The idea of expanding—and its corresponding downturn, collapse—make up the thematic throughline of Visualeyez, Latitude 53’s annual performance art festival. Now in its 16th year, Visualeyez is dedicated to that curious, compelling area of the art world; for seven days, eight performance artists from across Canada are spending time in town with projects that in some way embody that thematic dichotomy.
In the mornings, the group gathers to discuss the projects (a gathering that’s open to visitors, too; “They’re really usually a magical time,” Janes says, “like the residency within the festival.”); Later in the day, the artists attend to their works, including the audience in big or small ways as they go. One of this year’s artists, Mathieu Leger, is planning a few walking tours of a city he doesn’t yet know, Janes notes, but leaving where he goes up to chance.

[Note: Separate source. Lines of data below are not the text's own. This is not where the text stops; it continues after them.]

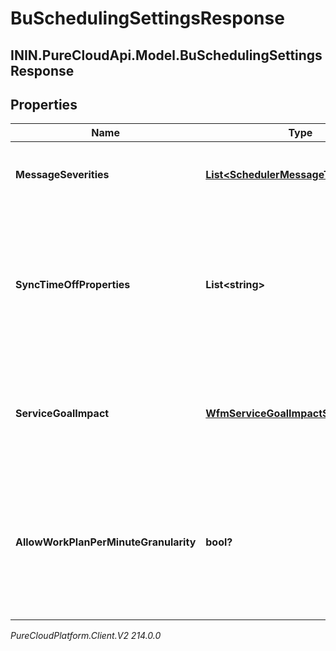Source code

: # BuSchedulingSettingsResponse

## ININ.PureCloudApi.Model.BuSchedulingSettingsResponse

## Properties

|Name | Type | Description | Notes|
|------------ | ------------- | ------------- | -------------|
| **MessageSeverities** | [**List&lt;SchedulerMessageTypeSeverity&gt;**](SchedulerMessageTypeSeverity) | Schedule generation message severity configuration | [optional] |
| **SyncTimeOffProperties** | **List&lt;string&gt;** | Synchronize set of time off properties from scheduled activities to time off requests when the schedule is published. | [optional] |
| **ServiceGoalImpact** | [**WfmServiceGoalImpactSettings**](WfmServiceGoalImpactSettings) | Configures the max percent increase and decrease of service goals for this business unit | [optional] |
| **AllowWorkPlanPerMinuteGranularity** | **bool?** | Indicates whether or not per minute granularity for scheduling will be enabled for this business unit. Defaults to false. | [optional] |



_PureCloudPlatform.Client.V2 214.0.0_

“He’s taking a map of the city, and [will be] striking through it, piercing [it], and when he opens the map, will be areas he wants to explore with his walks,” Janes says. “And people are invited to come along for those two- to three-hour walks as he explores the city.”
Others are offering more intimate experiences. Montréal artist Rachel Echenberg—who’s actually a Visualeyez alumnus, having been here for the festival’s 2002 edition—is trying to explore proximity, both between people and around them.
“The idea is that, there’s something that’s in perpetual movement, and it’s changing the space between people,” she says, over the phone from Montréal “When I talk about my work, I talk about it in terms of space, and spaces that could be considered social or political, as well as spaces that are more intimate, or personal. So you can move from a very large public context to a very intimate interior space with my work. That’s what often I’m attempting to do.”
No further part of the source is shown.